Destan yazan bir hareketin zibilliğe dönmesinin sonucu unutulan değer: Ahde vefa.

“Eski bir Taş Medreseli ülkücü evinde ölü bulundu, cesedi kokunca komşuları tarafından fark edildi. Eski ülkücü çöpte çöp toplarken bulundu.” gün geçmiyor ki bu veya buna benzer cümlelerle başlayan haber düşmesin sosyal medyaya. 

Peki bu ülkücüler nerede? Peki bu durumda olan ülkücüler kimler? Bizden ne istediler?
Hiç biri  bir yerlerden makam mevki beklemedi, hak bildiği davayı savundu, uğruna yağlı urganlara giden canlar oldu ve kiminin kısmetine zindan... 
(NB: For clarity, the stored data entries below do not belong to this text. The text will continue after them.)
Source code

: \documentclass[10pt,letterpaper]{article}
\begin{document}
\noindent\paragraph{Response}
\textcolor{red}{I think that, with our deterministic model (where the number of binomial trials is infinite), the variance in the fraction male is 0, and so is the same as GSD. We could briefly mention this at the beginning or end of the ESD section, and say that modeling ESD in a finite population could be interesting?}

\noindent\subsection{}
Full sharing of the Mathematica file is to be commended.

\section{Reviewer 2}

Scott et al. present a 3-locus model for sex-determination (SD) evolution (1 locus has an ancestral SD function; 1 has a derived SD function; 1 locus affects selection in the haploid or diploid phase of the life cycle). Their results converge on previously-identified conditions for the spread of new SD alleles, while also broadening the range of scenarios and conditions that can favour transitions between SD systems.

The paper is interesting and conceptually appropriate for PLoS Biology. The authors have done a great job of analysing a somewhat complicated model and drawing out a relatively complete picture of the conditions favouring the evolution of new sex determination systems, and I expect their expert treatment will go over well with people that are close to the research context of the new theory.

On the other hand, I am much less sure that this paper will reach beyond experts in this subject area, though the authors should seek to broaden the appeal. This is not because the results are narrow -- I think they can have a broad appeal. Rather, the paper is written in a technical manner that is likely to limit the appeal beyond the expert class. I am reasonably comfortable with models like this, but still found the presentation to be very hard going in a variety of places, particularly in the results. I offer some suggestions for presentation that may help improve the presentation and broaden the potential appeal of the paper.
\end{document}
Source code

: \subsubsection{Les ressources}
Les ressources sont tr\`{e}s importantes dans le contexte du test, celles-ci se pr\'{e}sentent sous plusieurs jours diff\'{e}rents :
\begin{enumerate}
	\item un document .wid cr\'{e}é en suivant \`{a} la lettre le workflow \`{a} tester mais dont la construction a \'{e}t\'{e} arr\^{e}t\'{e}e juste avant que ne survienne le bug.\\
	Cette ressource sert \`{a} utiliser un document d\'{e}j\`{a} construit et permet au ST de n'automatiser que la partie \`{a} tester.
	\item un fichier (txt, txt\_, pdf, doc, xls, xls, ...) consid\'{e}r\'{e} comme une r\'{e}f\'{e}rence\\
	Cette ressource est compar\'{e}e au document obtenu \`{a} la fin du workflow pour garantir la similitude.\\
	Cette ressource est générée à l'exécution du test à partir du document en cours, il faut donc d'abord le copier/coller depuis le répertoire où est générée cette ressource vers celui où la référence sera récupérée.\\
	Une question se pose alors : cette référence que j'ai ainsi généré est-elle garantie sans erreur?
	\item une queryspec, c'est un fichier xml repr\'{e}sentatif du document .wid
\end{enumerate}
Ahde vefa  denilen şey sadece  dillerde. Lafa gelince bol keseden atıp tutmaya bayılıyoruz. 

Peki nerede bu ahde vefa? Belki her yerde belki hiçbir yerde. Bilinen bir şey var:

Bizim mahalleye asla uğramadı bu vefa. Bu gidişle de bizim mahalleye hiç uğramayacak. Ne söylesem tesiri yok. Ne yapsak neylesek de vefayı bizim mahalleye taşısak? 

Daha fazla bireyselleşip, daha fazla modernleşip, daha fazla tüketip, daha fazla bencilleşip,  daha az insan olduğumuz şu günlerde , merhameti, ahde vefâyı, kime nasıl anlatalım? Işi gücü bırakıp siyasallaşan beyinlere nasıl anlatmalı ahde vefayı? 

Unutulan değer içi boşaltılan kavram ve yok edilen ahde vefa..

Herkes ellerini başının arasına alıp düşünmeli: 

Biz bu günlere nasıl geldik?

Bugün oturduğumuz makamlar bize nereden geldi?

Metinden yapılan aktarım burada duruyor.